Mia makes an irritated sound in the back of her throat and finally stalks over, throwing herself onto the cushion furthest from me while muttering something about controlling assholes under her breath.
“Tell me what Dario was talking about.” Her hands are fisted on her thighs, her entire body radiating anger as she turns to face me. There’s nothing intimate about our positions, she’s trying to keep as much space between us as possible.
This talk is already a disaster.
I wish I had a drink in my hands, but that would just be a coward’s distraction from what I don’t want to face. Mia’s disappointment. Her pain. The moment she realizes exactly how deep my deception goes.
“There’s a family in Mexico,” I start. “The Cardenas family. They run one of the most powerful cartels in the western hemisphere, and they’re damn good at it. Just like my family, they’ve been running their organization for decades without significant challenge. They’re strong, ruthless with their enemies, and absolutely fucking terrifying when crossed.”
Mia stays quiet, but I can see her wondering where the hell I’m going with this. Her face gives nothing away, but her knuckles are white where her hands grip her thighs.
“This family has four sons, all in their late twenties and early thirties. Each one works for the cartel and could probably level a city block if they felt like it. But what no one knows—what even they don’t know—is that there was a fifth child born into this family.”
She’s holding her breath now, those wide brown eyes fixed on mine like she’s afraid to blink.
“A daughter. The youngest. Hidden away twenty-six years ago by a mother who loved her too much to let her grow up in that world.”
The silence stretches between us, thick and suffocating.
“That daughter is you, Mia. You’re Miguel Cardenas’s child. You’re cartel royalty, and you’ve been living a completely ordinary life while your real family runs one of the most dangerous organizations in the world.”
The words drain the color from her face. She catapults off the couch as if sitting still might kill her, pacing to the window and back like a caged animal.
“No. That’s not possible. My parents are lawyers. Boring, suburban lawyers who drive sensible cars and vacation in the same lake house every summer.”
“Baby, think about it.” I lean forward, desperate to make her understand. “You’ve always felt like you didn’t quite fit in with your family, right? You sensed this, Mia. Without knowing why, you always had a feeling you didn’t belong.”
“That doesn’t mean—” She stops, shaking her head violently. “It can’t be true. Are you saying I was adopted?”
I sigh and clasp my hands together, my elbows on my knees. “It’s more complicated than that.
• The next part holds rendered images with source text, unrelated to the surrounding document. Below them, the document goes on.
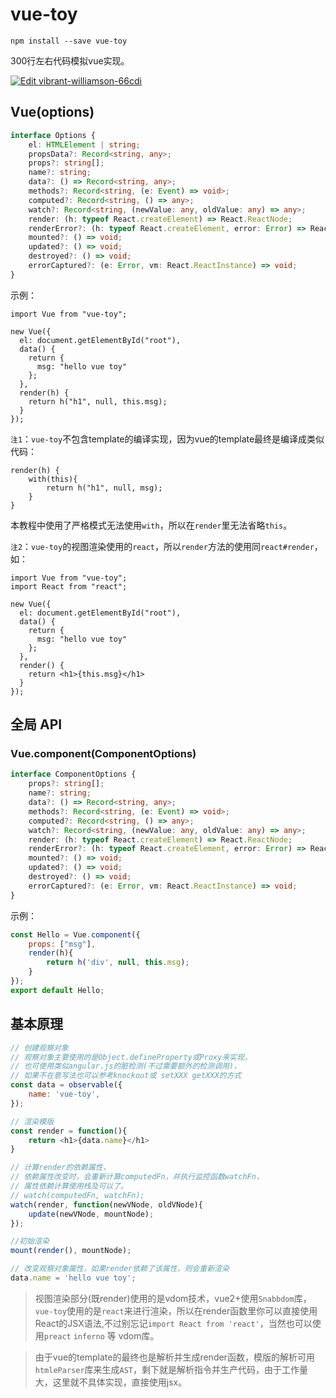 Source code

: # vue-toy

```
npm install --save vue-toy
```

300行左右代码模拟vue实现。

[![Edit vibrant-williamson-66cdi](https://codesandbox.io/static/img/play-codesandbox.svg)](https://codesandbox.io/s/vibrant-williamson-66cdi?fontsize=14&hidenavigation=1&theme=dark)


## Vue(options)
```ts
interface Options {
    el: HTMLElement | string;
	propsData?: Record<string, any>;
	props?: string[];
	name?: string;
	data?: () => Record<string, any>;
	methods?: Record<string, (e: Event) => void>;
	computed?: Record<string, () => any>;
	watch?: Record<string, (newValue: any, oldValue: any) => any>;
	render: (h: typeof React.createElement) => React.ReactNode;
	renderError?: (h: typeof React.createElement, error: Error) => React.ReactNode;
	mounted?: () => void;
	updated?: () => void;
	destroyed?: () => void;
	errorCaptured?: (e: Error, vm: React.ReactInstance) => void;
}
```

示例：
```
import Vue from "vue-toy";

new Vue({
  el: document.getElementById("root"),
  data() {
    return {
      msg: "hello vue toy"
    };
  },
  render(h) {
    return h("h1", null, this.msg);
  }
});

```

`注1`：`vue-toy`不包含template的编译实现，因为vue的template最终是编译成类似代码：
```
render(h) {
    with(this){
        return h("h1", null, msg);
    }
}
```
本教程中使用了严格模式无法使用`with`，所以在`render`里无法省略`this`。

`注2`：`vue-toy`的视图渲染使用的`react`，所以`render`方法的使用同`react#render`，如：
```
import Vue from "vue-toy";
import React from "react";

new Vue({
  el: document.getElementById("root"),
  data() {
    return {
      msg: "hello vue toy"
    };
  },
  render() {
    return <h1>{this.msg}</h1>
  }
});
```

## 全局 API

### Vue.component(ComponentOptions)
```ts
interface ComponentOptions {
	props?: string[];
	name?: string;
	data?: () => Record<string, any>;
	methods?: Record<string, (e: Event) => void>;
	computed?: Record<string, () => any>;
	watch?: Record<string, (newValue: any, oldValue: any) => any>;
	render: (h: typeof React.createElement) => React.ReactNode;
	renderError?: (h: typeof React.createElement, error: Error) => React.ReactNode;
	mounted?: () => void;
	updated?: () => void;
	destroyed?: () => void;
	errorCaptured?: (e: Error, vm: React.ReactInstance) => void;
}
```

示例：
```js
const Hello = Vue.component({
    props: ["msg"],
    render(h){
        return h('div', null, this.msg);
    }
});
export default Hello;
```

## 基本原理

```js
// 创建观察对象
// 观察对象主要使用的是Object.defineProperty或Proxy来实现，
// 也可使用类似angular.js的脏检测(不过需要额外的检测调用)，
// 如果不在意写法也可以参考knockout或 setXXX getXXX的方式
const data = observable({
    name: 'vue-toy',
});

// 渲染模版
const render = function(){
    return <h1>{data.name}</h1>
}

// 计算render的依赖属性，
// 依赖属性改变时，会重新计算computedFn，并执行监控函数watchFn，
// 属性依赖计算使用栈及可以了。
// watch(computedFn, watchFn);
watch(render, function(newVNode, oldVNode){
    update(newVNode, mountNode);
});

//初始渲染
mount(render(), mountNode);

// 改变观察对象属性，如果render依赖了该属性，则会重新渲染
data.name = 'hello vue toy';
```

> 视图渲染部分(既render)使用的是vdom技术，vue2+使用`Snabbdom`库，`vue-toy`使用的是`react`来进行渲染，所以在render函数里你可以直接使用React的JSX语法,不过别忘记`import React from 'react'`，当然也可以使用`preact` `inferno` 等 vdom库。

> 由于vue的template的最终也是解析并生成render函数，模版的解析可用`htmleParser`库来生成`AST`，剩下就是解析指令并生产代码，由于工作量大，这里就不具体实现，直接使用jsx。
Your birth mother was raised in the cartel world. She’d seen the darkness, including how women were treated. Stifled, controlled, used as bargaining chips in arranged marriages. She didn’t want that life for her daughter. So she made an impossible choice. She gave you up to save you.”
Mia’s breath catches, and sudden vulnerability flickers across her face. “Did you know her?”
“No.”
“Then how do you know all this?”
My lip curls at the thought of the bastard who started this whole mess. “The doctor who delivered you. The man has a gambling problem and owed us a hefty sum. He moved to Vegas a few years after leaving Mexico. Maybe he was chasing a fresh start. Or maybe he was just chasing the cards. When he couldn’t pay, he knew he was fucked. You don’t stiff the Andrettis and live to tell about it. But when my men came to collect, he begged me to hear him out. Said he had information worth more than money.”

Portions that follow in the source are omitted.